**WHAT IS BEING ASKED**
Report every line of the records beneath this task that holds the string "DateTimePicker".

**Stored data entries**
▬▬▬

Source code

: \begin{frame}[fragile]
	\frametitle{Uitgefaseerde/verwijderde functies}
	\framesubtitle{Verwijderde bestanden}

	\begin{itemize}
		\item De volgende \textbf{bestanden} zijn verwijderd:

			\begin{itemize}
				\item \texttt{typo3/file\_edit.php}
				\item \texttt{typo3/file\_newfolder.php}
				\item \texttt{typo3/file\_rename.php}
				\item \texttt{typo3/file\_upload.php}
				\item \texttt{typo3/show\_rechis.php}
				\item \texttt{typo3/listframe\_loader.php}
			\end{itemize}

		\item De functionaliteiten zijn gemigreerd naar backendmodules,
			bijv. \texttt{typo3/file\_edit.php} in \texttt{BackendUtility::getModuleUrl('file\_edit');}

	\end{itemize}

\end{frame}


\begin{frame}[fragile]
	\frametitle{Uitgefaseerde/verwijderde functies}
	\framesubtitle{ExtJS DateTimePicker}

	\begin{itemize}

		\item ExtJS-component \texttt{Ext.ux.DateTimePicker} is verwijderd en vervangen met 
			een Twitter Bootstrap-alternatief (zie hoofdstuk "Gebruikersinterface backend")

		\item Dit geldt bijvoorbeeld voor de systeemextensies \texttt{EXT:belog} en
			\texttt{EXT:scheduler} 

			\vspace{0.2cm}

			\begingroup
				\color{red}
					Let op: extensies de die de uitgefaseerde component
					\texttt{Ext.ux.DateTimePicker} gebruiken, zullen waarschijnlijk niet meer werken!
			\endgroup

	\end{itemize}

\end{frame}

▬▬▬

**TASK OUTPUT**
	\framesubtitle{ExtJS DateTimePicker}
		\item ExtJS-component \texttt{Ext.ux.DateTimePicker} is verwijderd en vervangen met 
					\texttt{Ext.ux.DateTimePicker} gebruiken, zullen waarschijnlijk niet meer werken!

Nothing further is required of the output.